Thursday, 21 June 2007

Norwegian Wood by Haruki Maurakami

Do you like your love stories happy, sad and bitter-true? Read on. If you like them sentimental and Mills and Boon is your genre of choice then best to leave now.

Norwegian Wood by Haruki Maurakami opens with a Proust like moment as the Beatles tune is played in a German plane in 1987. We are taken back to the emotional triangle of his best friend (Kizuki) and his friends’ girl-friend (Kaoko) The first of many emotional triangles that Watanbe finds himself as the calm centre over the next five years.

He goes to a 2nd rate Tokyo private university in the student driven political riots and campus takeovers of the late 60’s where he makes friends with Nagasawa a secret reader of western classics and a serious womaniser. Or with his roommate, the storm trooper. Both teach him ways of living before disappearing from his life but perhaps not for ever. As the events of his friendship unfolds he meets and falls in love with a free speaking fellow student but this is not his only love so he gradually falls apart as the story moves to its bitter-truth ending

This at one level is the most accessible of Haruki Maurakami novels and the one that sold in millions in Japan making him a superstar. He fled for five years before going back. However it’s no Japanese Love Story which was a sentimental, romantic tearjerker film based upon Erich Segal's best-selling short novel of the same name.The mood is darker but lightened with humour and tenderness so you come to admire and love Watanbe honesty and painful path to adulthood. You also feel part of the ordinary life of 60’s Japan that lies beyond the stereotypes.

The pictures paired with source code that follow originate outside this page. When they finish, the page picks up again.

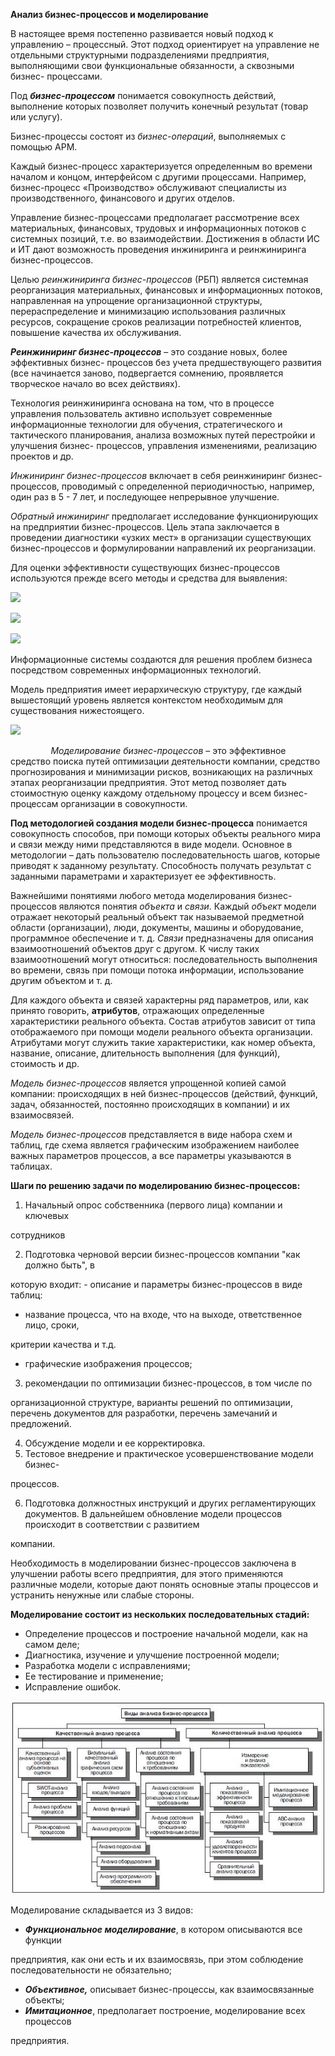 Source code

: ﻿**Анализ бизнес-процессов и моделирование** 

В настоящее время постепенно развивается новый подход к управлению – процессный. Этот  подход  ориентирует  на  управление  не  отдельными  структурными  подразделениями предприятия,  выполняющими  свои  функциональные  обязанности,  а  сквозными  бизнес- процессами. 

Под  ***бизнес-процессом***  понимается  совокупность  действий,  выполнение  которых позволяет получить конечный результат (товар или услугу). 

Бизнес-процессы состоят из *бизнес-операций*, выполняемых с помощью АРМ. 

Каждый бизнес-процесс характеризуется определенным во времени началом и концом, интерфейсом с другими процессами. Например, бизнес-процесс «Производство» обслуживают специалисты из производственного, финансового и других отделов. 

Управление  бизнес-процессами  предполагает  рассмотрение  всех  материальных, финансовых,  трудовых  и  информационных  потоков  с  системных  позиций,  т.е.  во взаимодействии. Достижения в области ИС и ИТ дают возможность проведения инжиниринга и реинжиниринга бизнес-процессов. 

Целью  *реинжиниринга  бизнес-процессов*  (РБП)  является  системная  реорганизация материальных,  финансовых  и  информационных  потоков,  направленная  на  упрощение организационной  структуры,  перераспределение  и  минимизацию  использования  различных ресурсов,  сокращение  сроков  реализации  потребностей  клиентов,  повышение  качества  их обслуживания. 

***Реинжиниринг  бизнес-процессов***  –  это  создание  новых,  более  эффективных  бизнес- процессов  без  учета  предшествующего  развития  (все  начинается  заново,  подвергается сомнению, проявляется творческое начало во всех действиях). 

Технология реинжиниринга основана на том, что в процессе управления пользователь активно использует современные информационные технологии для обучения, стратегического и  тактического  планирования,  анализа  возможных  путей  перестройки  и  улучшения  бизнес- процессов, управления изменениями, реализацию проектов и др. 

*Инжиниринг  бизнес-процессов*  включает  в  себя  реинжиниринг  бизнес-процессов, проводимый с определенной периодичностью, например, один раз в 5 - 7 лет, и последующее непрерывное улучшение. 

*Обратный инжиниринг* предполагает исследование функционирующих на предприятии бизнес-процессов.  Цель  этапа  заключается  в  проведении  диагностики  «узких  мест»  в организации  существующих  бизнес-процессов  и  формулировании  направлений  их реорганизации.  

Для  оценки  эффективности  существующих  бизнес-процессов  используются  прежде всего методы и средства для выявления: 

![](pc1.png)

![](pc2.png)

![](pc3.png)

Информационные  системы  создаются  для  решения  проблем  бизнеса  посредством современных информационных технологий. 

Модель  предприятия  имеет  иерархическую  структуру,  где  каждый  вышестоящий уровень является контекстом необходимым для существования нижестоящего. 

![](pc4.png)

`         `*Моделирование бизнес-процессов* – это эффективное средство поиска путей оптимизации деятельности компании, средство прогнозирования и минимизации рисков, возникающих на различных этапах реорганизации предприятия. Этот метод позволяет дать стоимостную оценку каждому  отдельному  процессу  и  всем  бизнес-процессам  организации  в  совокупности.  

**Под  методологией  создания  модели  бизнес-процесса**  понимается  совокупность способов, при помощи которых объекты реального мира и связи между ними представляются в виде модели. Основное в методологии – дать пользователю последовательность шагов, которые приводят к заданному результату. Способность получать результат с заданными параметрами и характеризует ее эффективность. 

Важнейшими  понятиями  любого  метода  моделирования  бизнес-процессов  являются понятия *объекта* и *связи*. Каждый *объект* модели отражает некоторый реальный объект так называемой предметной области (организации), люди, документы,  машины и оборудование, программное  обеспечение  и  т.  д.  *Связи*  предназначены  для  описания  взаимоотношений объектов  друг  с  другом.  К  числу  таких  взаимоотношений  могут  относиться: последовательность  выполнения  во  времени,  связь  при  помощи  потока  информации, использование другим объектом и т. д.  

Для каждого объекта и связей характерны ряд параметров, или, как принято говорить, **атрибутов**, отражающих определенные характеристики реального объекта. Состав атрибутов зависит  от  типа  отображаемого  при  помощи  модели  реального  объекта  организации. Атрибутами  могут  служить  такие  характеристики,  как  номер  объекта,  название,  описание, длительность выполнения (для функций), стоимость и др.  

*Модель бизнес-процессов* является упрощенной копией самой компании: происходящих в ней бизнес-процессов (действий, функций, задач, обязанностей, постоянно происходящих в компании) и их взаимосвязей. 

*Модель  бизнес-процессов*  представляется  в  виде  набора  схем  и  таблиц,  где  схема является графическим изображением наиболее важных параметров процессов, а все параметры указываются в таблицах.  

**Шаги по решению задачи по моделированию бизнес-процессов:**  

1. Начальный  опрос  собственника  (первого  лица)  компании  и  ключевых 

сотрудников  

2. Подготовка черновой версии бизнес-процессов компании "как должно быть", в 

которую входит: - описание и параметры бизнес-процессов в виде таблиц:  

- название  процесса,  что  на  входе,  что  на  выходе,  ответственное  лицо,  сроки, 

критерии качества и т.д.  

- графические изображения процессов;  
3. рекомендации  по  оптимизации  бизнес-процессов,  в  том  числе  по 

организационной  структуре,  варианты  решений  по  оптимизации,  перечень  документов  для разработки, перечень замечаний и предложений.  

4. Обсуждение модели и ее корректировка.  
4. Тестовое  внедрение  и  практическое  усовершенствование  модели  бизнес-

процессов.  

6. Подготовка должностных инструкций и других регламентирующих документов. В дальнейшем обновление модели процессов происходит в соответствии с развитием 

компании. 

Необходимость  в  моделировании бизнес-процессов заключена  в  улучшении  работы всего предприятия, для этого применяются различные модели, которые дают понять основные этапы процессов и устранить ненужные или слабые стороны. 

**Моделирование состоит из нескольких последовательных стадий:** 

- Определение процессов и построение начальной модели, как на самом деле; 
- Диагностика, изучение и улучшение построенной модели; 
- Разработка модели с исправлениями; 
- Ее тестирование и применение; 
- Исправление ошибок. 

![](pc5.jpeg)

Моделирование складывается из 3 видов: 

- ***Функциональное  моделирование***,  в  котором  описываются  все  функции 

предприятия,  как  они  есть  и  их  взаимосвязь,  при  этом  соблюдение  последовательности  не обязательно; 

- ***Объективное,*** описывает бизнес-процессы, как взаимосвязанные объекты; 
- ***Имитационное***,  предполагает  построение,  моделирование  всех  процессов 

предприятия.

The prose has the poetry of the best Japanese writing but with the flow of the best western writing. I got to be a fan of his writing with the very different Dance Dance Dance which blurs genres, and writing conventions but I strongly recommend Norwegian Wood for anyone who like good writing for as Nagasawa says

if you only read the books that every one else is reading, you can only think what everyone else is thinking.